TRY IT =
Restating the data word for word is all that is required.

EXCERPTED RECORDS =
———

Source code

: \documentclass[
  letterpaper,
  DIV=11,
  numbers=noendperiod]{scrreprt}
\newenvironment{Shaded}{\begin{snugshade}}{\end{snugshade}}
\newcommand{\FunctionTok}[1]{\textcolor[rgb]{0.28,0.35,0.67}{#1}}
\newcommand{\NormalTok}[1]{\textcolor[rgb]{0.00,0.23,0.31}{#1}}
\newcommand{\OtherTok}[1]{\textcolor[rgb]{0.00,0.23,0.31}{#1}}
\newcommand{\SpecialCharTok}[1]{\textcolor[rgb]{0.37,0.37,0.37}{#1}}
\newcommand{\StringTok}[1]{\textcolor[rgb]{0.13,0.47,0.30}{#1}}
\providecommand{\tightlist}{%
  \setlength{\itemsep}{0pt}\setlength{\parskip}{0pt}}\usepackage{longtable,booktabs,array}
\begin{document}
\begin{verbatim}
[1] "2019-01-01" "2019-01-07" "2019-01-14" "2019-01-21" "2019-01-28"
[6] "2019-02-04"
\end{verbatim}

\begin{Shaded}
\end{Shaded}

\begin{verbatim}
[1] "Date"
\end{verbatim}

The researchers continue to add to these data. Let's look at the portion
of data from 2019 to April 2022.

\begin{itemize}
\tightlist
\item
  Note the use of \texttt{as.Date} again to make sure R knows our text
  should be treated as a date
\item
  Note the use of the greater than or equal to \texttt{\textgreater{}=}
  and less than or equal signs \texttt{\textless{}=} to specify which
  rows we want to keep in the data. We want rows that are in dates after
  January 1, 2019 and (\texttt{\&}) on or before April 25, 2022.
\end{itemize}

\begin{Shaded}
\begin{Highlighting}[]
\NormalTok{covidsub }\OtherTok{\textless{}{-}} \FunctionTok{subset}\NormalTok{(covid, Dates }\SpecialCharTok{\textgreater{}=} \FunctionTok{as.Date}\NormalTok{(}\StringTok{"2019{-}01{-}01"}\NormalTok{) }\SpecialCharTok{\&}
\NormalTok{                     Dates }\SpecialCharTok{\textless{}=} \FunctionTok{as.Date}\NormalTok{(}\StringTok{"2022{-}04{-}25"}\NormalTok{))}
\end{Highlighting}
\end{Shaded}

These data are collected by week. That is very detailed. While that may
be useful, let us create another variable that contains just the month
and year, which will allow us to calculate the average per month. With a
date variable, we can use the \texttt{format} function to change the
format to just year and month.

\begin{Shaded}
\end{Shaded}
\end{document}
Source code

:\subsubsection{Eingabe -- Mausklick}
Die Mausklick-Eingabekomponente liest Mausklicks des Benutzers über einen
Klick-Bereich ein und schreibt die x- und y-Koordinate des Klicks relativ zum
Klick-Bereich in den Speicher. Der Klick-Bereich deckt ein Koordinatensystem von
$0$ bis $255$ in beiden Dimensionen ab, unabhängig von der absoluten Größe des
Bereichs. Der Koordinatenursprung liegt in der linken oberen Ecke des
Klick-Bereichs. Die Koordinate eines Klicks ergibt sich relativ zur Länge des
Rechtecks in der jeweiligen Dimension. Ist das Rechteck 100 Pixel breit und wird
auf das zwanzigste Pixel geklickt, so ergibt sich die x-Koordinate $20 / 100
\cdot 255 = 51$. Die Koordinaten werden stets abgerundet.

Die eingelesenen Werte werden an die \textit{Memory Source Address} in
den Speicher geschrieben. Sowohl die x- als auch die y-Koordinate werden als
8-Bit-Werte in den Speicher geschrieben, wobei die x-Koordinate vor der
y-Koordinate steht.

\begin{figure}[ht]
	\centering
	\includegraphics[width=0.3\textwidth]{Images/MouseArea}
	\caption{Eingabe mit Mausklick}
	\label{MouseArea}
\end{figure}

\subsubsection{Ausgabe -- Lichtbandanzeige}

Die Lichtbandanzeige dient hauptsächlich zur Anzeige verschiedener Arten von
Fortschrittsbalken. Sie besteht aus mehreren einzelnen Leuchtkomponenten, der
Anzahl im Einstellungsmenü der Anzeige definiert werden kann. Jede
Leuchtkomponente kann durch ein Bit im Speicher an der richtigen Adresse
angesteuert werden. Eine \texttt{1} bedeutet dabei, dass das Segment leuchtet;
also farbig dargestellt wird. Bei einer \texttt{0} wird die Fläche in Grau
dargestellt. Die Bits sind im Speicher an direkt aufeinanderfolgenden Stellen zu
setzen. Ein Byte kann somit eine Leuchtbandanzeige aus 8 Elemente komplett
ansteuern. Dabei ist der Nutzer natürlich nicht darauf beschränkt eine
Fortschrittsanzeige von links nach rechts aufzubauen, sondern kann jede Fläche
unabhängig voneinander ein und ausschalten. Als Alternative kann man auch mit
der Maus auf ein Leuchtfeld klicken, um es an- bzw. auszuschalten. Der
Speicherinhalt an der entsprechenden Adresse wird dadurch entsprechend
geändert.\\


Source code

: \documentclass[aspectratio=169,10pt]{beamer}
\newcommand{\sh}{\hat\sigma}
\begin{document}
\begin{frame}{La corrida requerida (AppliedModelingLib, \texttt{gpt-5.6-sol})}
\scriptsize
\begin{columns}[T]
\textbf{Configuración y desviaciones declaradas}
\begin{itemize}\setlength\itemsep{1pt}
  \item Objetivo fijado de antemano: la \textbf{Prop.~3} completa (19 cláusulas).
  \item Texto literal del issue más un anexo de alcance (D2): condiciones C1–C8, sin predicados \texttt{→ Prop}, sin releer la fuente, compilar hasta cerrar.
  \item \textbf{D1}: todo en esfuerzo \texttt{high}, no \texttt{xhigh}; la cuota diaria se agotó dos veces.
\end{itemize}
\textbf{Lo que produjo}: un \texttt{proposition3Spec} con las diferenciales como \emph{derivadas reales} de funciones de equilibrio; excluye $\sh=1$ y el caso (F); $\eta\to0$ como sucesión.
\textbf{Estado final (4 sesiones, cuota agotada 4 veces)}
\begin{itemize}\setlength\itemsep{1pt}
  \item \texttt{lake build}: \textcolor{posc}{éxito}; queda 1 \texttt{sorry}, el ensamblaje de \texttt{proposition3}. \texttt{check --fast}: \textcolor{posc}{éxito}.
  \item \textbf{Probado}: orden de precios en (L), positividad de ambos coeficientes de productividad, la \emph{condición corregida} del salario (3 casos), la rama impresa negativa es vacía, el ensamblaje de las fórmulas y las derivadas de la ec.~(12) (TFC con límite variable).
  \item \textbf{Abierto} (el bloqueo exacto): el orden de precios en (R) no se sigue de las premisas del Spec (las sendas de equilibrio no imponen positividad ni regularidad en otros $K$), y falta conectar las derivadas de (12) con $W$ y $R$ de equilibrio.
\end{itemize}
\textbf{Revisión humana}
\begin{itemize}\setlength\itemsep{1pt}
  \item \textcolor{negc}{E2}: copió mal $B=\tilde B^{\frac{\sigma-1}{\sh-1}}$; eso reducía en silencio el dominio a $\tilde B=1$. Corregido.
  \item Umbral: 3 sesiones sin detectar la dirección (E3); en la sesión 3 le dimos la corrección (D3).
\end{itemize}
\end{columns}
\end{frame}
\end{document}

———

EXERCISE RESULT =
Source code

: \documentclass[
  letterpaper,
  DIV=11,
  numbers=noendperiod]{scrreprt}
\newenvironment{Shaded}{\begin{snugshade}}{\end{snugshade}}
\newcommand{\FunctionTok}[1]{\textcolor[rgb]{0.28,0.35,0.67}{#1}}
\newcommand{\NormalTok}[1]{\textcolor[rgb]{0.00,0.23,0.31}{#1}}
\newcommand{\OtherTok}[1]{\textcolor[rgb]{0.00,0.23,0.31}{#1}}
\newcommand{\SpecialCharTok}[1]{\textcolor[rgb]{0.37,0.37,0.37}{#1}}
\newcommand{\StringTok}[1]{\textcolor[rgb]{0.13,0.47,0.30}{#1}}
\providecommand{\tightlist}{%
  \setlength{\itemsep}{0pt}\setlength{\parskip}{0pt}}\usepackage{longtable,booktabs,array}
\begin{document}
\begin{verbatim}
[1] "2019-01-01" "2019-01-07" "2019-01-14" "2019-01-21" "2019-01-28"
[6] "2019-02-04"
\end{verbatim}

\begin{Shaded}
\end{Shaded}

\begin{verbatim}
[1] "Date"
\end{verbatim}

The researchers continue to add to these data. Let's look at the portion
of data from 2019 to April 2022.

\begin{itemize}
\tightlist
\item
  Note the use of \texttt{as.Date} again to make sure R knows our text
  should be treated as a date
\item
  Note the use of the greater than or equal to \texttt{\textgreater{}=}
  and less than or equal signs \texttt{\textless{}=} to specify which
  rows we want to keep in the data. We want rows that are in dates after
  January 1, 2019 and (\texttt{\&}) on or before April 25, 2022.
\end{itemize}

\begin{Shaded}
\begin{Highlighting}[]
\NormalTok{covidsub }\OtherTok{\textless{}{-}} \FunctionTok{subset}\NormalTok{(covid, Dates }\SpecialCharTok{\textgreater{}=} \FunctionTok{as.Date}\NormalTok{(}\StringTok{"2019{-}01{-}01"}\NormalTok{) }\SpecialCharTok{\&}
\NormalTok{                     Dates }\SpecialCharTok{\textless{}=} \FunctionTok{as.Date}\NormalTok{(}\StringTok{"2022{-}04{-}25"}\NormalTok{))}
\end{Highlighting}
\end{Shaded}

These data are collected by week. That is very detailed. While that may
be useful, let us create another variable that contains just the month
and year, which will allow us to calculate the average per month. With a
date variable, we can use the \texttt{format} function to change the
format to just year and month.

\begin{Shaded}
\end{Shaded}
\end{document}
Source code

:\subsubsection{Eingabe -- Mausklick}
Die Mausklick-Eingabekomponente liest Mausklicks des Benutzers über einen
Klick-Bereich ein und schreibt die x- und y-Koordinate des Klicks relativ zum
Klick-Bereich in den Speicher. Der Klick-Bereich deckt ein Koordinatensystem von
$0$ bis $255$ in beiden Dimensionen ab, unabhängig von der absoluten Größe des
Bereichs. Der Koordinatenursprung liegt in der linken oberen Ecke des
Klick-Bereichs. Die Koordinate eines Klicks ergibt sich relativ zur Länge des
Rechtecks in der jeweiligen Dimension. Ist das Rechteck 100 Pixel breit und wird
auf das zwanzigste Pixel geklickt, so ergibt sich die x-Koordinate $20 / 100
\cdot 255 = 51$. Die Koordinaten werden stets abgerundet.

Die eingelesenen Werte werden an die \textit{Memory Source Address} in
den Speicher geschrieben. Sowohl die x- als auch die y-Koordinate werden als
8-Bit-Werte in den Speicher geschrieben, wobei die x-Koordinate vor der
y-Koordinate steht.

\begin{figure}[ht]
	\centering
	\includegraphics[width=0.3\textwidth]{Images/MouseArea}
	\caption{Eingabe mit Mausklick}
	\label{MouseArea}
\end{figure}

\subsubsection{Ausgabe -- Lichtbandanzeige}

Die Lichtbandanzeige dient hauptsächlich zur Anzeige verschiedener Arten von
Fortschrittsbalken. Sie besteht aus mehreren einzelnen Leuchtkomponenten, der
Anzahl im Einstellungsmenü der Anzeige definiert werden kann. Jede
Leuchtkomponente kann durch ein Bit im Speicher an der richtigen Adresse
angesteuert werden. Eine \texttt{1} bedeutet dabei, dass das Segment leuchtet;
also farbig dargestellt wird. Bei einer \texttt{0} wird die Fläche in Grau
dargestellt. Die Bits sind im Speicher an direkt aufeinanderfolgenden Stellen zu
setzen. Ein Byte kann somit eine Leuchtbandanzeige aus 8 Elemente komplett
ansteuern. Dabei ist der Nutzer natürlich nicht darauf beschränkt eine
Fortschrittsanzeige von links nach rechts aufzubauen, sondern kann jede Fläche
unabhängig voneinander ein und ausschalten. Als Alternative kann man auch mit
der Maus auf ein Leuchtfeld klicken, um es an- bzw. auszuschalten. Der
Speicherinhalt an der entsprechenden Adresse wird dadurch entsprechend
geändert.\\


Source code

: \documentclass[aspectratio=169,10pt]{beamer}
\newcommand{\sh}{\hat\sigma}
\begin{document}
\begin{frame}{La corrida requerida (AppliedModelingLib, \texttt{gpt-5.6-sol})}
\scriptsize
\begin{columns}[T]
\textbf{Configuración y desviaciones declaradas}
\begin{itemize}\setlength\itemsep{1pt}
  \item Objetivo fijado de antemano: la \textbf{Prop.~3} completa (19 cláusulas).
  \item Texto literal del issue más un anexo de alcance (D2): condiciones C1–C8, sin predicados \texttt{→ Prop}, sin releer la fuente, compilar hasta cerrar.
  \item \textbf{D1}: todo en esfuerzo \texttt{high}, no \texttt{xhigh}; la cuota diaria se agotó dos veces.
\end{itemize}
\textbf{Lo que produjo}: un \texttt{proposition3Spec} con las diferenciales como \emph{derivadas reales} de funciones de equilibrio; excluye $\sh=1$ y el caso (F); $\eta\to0$ como sucesión.
\textbf{Estado final (4 sesiones, cuota agotada 4 veces)}
\begin{itemize}\setlength\itemsep{1pt}
  \item \texttt{lake build}: \textcolor{posc}{éxito}; queda 1 \texttt{sorry}, el ensamblaje de \texttt{proposition3}. \texttt{check --fast}: \textcolor{posc}{éxito}.
  \item \textbf{Probado}: orden de precios en (L), positividad de ambos coeficientes de productividad, la \emph{condición corregida} del salario (3 casos), la rama impresa negativa es vacía, el ensamblaje de las fórmulas y las derivadas de la ec.~(12) (TFC con límite variable).
  \item \textbf{Abierto} (el bloqueo exacto): el orden de precios en (R) no se sigue de las premisas del Spec (las sendas de equilibrio no imponen positividad ni regularidad en otros $K$), y falta conectar las derivadas de (12) con $W$ y $R$ de equilibrio.
\end{itemize}
\textbf{Revisión humana}
\begin{itemize}\setlength\itemsep{1pt}
  \item \textcolor{negc}{E2}: copió mal $B=\tilde B^{\frac{\sigma-1}{\sh-1}}$; eso reducía en silencio el dominio a $\tilde B=1$. Corregido.
  \item Umbral: 3 sesiones sin detectar la dirección (E3); en la sesión 3 le dimos la corrección (D3).
\end{itemize}
\end{columns}
\end{frame}
\end{document}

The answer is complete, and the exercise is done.